[[ Extracted data, beginning ]]

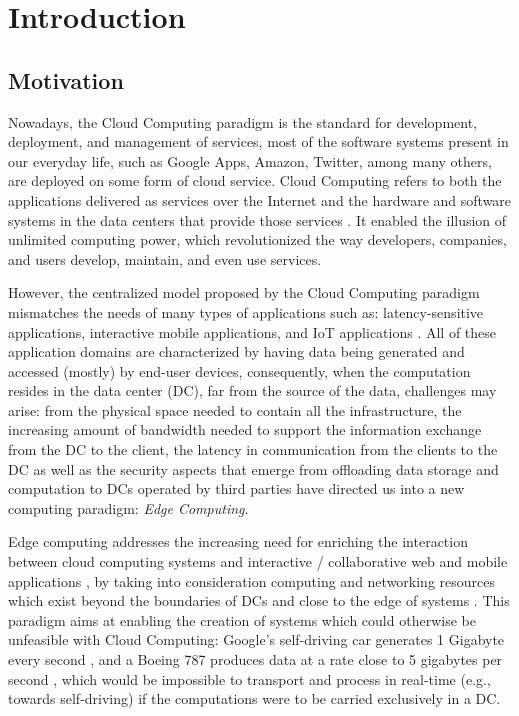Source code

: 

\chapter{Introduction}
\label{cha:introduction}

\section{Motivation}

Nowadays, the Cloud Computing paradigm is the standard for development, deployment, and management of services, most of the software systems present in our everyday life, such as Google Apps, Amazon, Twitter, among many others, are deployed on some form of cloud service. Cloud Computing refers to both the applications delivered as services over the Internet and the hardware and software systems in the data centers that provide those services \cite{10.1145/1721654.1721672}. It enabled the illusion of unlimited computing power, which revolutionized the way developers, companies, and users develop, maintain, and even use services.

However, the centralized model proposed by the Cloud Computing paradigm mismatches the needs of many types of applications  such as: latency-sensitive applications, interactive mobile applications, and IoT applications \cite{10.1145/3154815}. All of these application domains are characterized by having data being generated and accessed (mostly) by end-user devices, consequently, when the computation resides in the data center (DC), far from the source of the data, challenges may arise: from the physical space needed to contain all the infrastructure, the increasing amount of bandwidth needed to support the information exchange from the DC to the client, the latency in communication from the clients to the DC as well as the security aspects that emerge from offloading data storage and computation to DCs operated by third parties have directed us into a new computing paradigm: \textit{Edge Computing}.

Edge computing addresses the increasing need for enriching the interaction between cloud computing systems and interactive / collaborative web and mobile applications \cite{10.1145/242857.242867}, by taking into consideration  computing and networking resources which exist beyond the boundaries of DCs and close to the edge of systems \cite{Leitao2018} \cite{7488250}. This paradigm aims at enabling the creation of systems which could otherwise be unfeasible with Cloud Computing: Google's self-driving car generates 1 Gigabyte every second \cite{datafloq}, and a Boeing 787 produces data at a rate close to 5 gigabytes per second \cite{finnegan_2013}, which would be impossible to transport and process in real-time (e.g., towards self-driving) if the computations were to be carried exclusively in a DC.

[[ Extracted data, end ]]
[[ Extracted data, beginning ]]

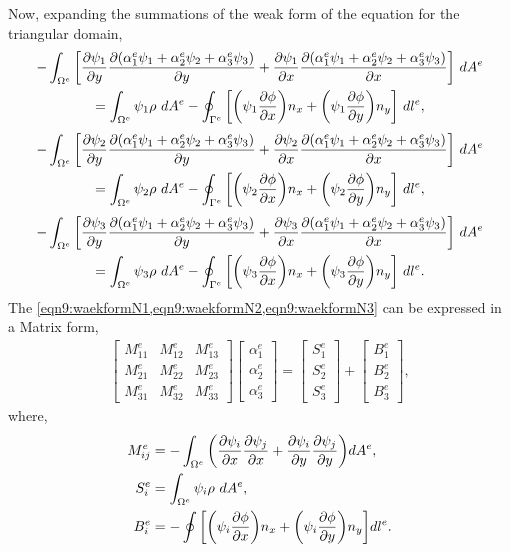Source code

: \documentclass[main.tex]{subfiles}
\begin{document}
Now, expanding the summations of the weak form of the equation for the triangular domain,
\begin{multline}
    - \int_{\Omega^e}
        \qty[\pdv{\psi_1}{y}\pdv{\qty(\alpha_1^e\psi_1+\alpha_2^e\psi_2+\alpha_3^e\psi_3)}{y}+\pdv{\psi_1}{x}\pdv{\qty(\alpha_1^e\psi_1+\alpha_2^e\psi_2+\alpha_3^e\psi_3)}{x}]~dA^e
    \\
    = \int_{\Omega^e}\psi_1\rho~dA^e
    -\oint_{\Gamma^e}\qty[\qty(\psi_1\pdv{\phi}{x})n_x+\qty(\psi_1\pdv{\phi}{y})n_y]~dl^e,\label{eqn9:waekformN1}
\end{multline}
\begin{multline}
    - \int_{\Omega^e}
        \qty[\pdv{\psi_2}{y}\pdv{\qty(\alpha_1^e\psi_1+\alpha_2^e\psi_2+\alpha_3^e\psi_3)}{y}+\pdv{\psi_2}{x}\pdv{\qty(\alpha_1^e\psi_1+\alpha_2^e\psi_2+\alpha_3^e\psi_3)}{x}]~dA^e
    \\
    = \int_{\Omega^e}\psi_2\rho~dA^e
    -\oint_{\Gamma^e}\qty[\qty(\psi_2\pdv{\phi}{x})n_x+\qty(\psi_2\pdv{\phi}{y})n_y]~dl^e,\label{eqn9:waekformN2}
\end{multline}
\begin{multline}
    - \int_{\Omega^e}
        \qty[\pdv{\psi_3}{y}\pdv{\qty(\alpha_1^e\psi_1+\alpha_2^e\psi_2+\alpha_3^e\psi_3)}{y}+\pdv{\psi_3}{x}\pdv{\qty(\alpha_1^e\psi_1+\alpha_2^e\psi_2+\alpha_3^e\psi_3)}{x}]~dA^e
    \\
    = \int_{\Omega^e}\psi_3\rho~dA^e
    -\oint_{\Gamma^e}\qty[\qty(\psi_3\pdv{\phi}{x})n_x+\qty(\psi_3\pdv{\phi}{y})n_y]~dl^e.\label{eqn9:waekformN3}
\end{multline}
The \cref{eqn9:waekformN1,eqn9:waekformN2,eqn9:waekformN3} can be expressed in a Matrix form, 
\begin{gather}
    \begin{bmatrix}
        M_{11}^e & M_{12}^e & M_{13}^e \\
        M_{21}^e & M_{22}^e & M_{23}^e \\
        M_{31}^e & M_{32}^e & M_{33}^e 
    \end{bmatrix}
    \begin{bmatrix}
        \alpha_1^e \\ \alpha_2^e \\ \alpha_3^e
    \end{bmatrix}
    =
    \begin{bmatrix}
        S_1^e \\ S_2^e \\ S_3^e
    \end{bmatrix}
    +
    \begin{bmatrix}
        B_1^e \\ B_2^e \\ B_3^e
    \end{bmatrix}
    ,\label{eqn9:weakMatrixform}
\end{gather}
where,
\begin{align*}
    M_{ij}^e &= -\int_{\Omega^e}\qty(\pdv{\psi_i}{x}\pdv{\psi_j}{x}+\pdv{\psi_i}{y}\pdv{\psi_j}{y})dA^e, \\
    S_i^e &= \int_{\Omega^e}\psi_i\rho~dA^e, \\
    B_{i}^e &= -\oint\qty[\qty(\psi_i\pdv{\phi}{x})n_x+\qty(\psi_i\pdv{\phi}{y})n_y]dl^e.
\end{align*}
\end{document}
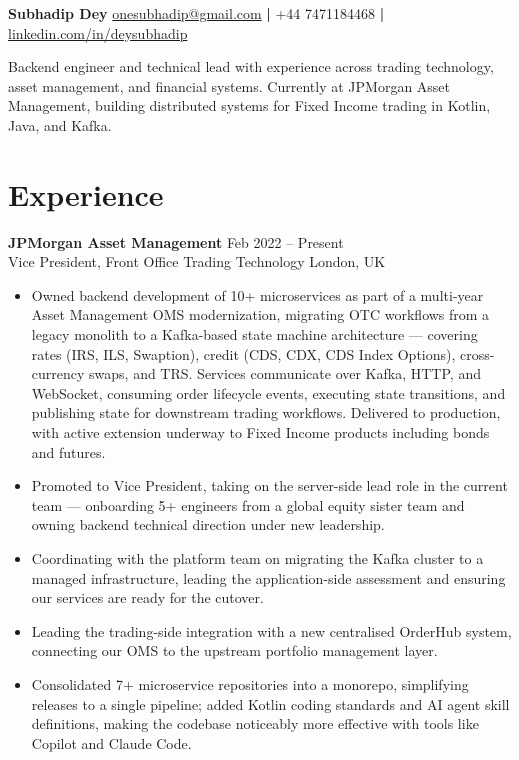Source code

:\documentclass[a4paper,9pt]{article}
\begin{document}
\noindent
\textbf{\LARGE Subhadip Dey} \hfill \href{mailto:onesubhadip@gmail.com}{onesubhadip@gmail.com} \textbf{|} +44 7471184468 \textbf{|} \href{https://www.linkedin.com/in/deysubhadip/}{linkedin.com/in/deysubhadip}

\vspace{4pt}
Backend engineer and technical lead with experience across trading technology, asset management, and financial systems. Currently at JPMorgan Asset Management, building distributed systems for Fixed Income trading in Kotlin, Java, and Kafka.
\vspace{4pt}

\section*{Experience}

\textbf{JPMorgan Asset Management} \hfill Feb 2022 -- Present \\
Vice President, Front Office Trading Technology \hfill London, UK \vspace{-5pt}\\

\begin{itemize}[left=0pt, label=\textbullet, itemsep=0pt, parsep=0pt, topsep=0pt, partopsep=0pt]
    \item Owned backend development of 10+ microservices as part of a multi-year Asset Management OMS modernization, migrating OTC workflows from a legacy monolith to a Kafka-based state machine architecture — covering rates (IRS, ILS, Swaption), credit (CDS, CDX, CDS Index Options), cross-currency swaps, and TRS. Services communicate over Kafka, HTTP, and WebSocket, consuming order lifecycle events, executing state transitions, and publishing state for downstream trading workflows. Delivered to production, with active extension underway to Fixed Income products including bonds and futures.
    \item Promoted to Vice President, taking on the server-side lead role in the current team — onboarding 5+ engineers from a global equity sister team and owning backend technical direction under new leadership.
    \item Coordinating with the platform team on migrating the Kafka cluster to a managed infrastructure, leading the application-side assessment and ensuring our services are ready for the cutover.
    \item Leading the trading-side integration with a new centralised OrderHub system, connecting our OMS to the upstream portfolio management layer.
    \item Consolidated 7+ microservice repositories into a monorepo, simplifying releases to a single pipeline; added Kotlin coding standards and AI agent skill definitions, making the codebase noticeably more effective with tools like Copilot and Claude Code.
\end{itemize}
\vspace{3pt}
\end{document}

[[ Extracted data, end ]]
[[ Extracted data, beginning ]]

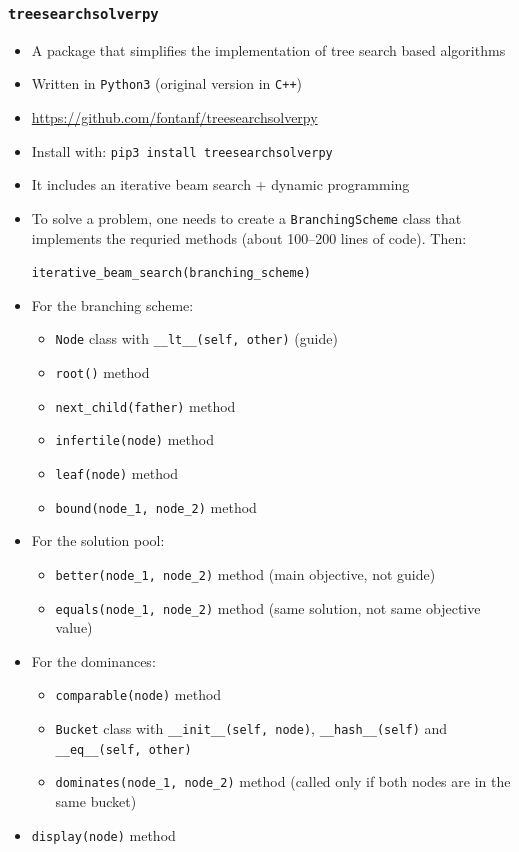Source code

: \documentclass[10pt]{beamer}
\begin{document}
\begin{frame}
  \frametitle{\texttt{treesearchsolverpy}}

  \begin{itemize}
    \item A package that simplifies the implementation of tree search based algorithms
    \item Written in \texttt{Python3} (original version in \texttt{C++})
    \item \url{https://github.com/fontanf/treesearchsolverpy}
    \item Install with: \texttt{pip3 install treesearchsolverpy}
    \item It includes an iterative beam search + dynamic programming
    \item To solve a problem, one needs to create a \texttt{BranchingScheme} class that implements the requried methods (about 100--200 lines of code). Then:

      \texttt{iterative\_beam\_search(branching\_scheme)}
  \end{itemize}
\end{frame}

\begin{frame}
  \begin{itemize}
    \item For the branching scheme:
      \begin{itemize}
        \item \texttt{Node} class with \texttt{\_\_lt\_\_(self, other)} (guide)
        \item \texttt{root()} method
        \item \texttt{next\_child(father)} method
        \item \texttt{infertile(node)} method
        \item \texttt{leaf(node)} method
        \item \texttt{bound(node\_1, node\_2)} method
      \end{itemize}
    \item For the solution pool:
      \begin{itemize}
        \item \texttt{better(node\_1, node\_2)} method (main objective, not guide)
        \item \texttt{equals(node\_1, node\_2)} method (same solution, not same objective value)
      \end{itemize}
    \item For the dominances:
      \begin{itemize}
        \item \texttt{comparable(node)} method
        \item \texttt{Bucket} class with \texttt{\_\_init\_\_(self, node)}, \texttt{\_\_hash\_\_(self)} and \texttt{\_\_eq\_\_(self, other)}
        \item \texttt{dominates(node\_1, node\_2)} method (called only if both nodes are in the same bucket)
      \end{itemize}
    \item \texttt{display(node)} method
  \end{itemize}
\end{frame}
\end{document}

[[ Extracted data, end ]]

Assignment
After identifying the lines above that contain "documentclass", copy each one.

Output for this exercise
: \documentclass[main.tex]{subfiles}
:\documentclass[a4paper,9pt]{article}
: \documentclass[10pt]{beamer}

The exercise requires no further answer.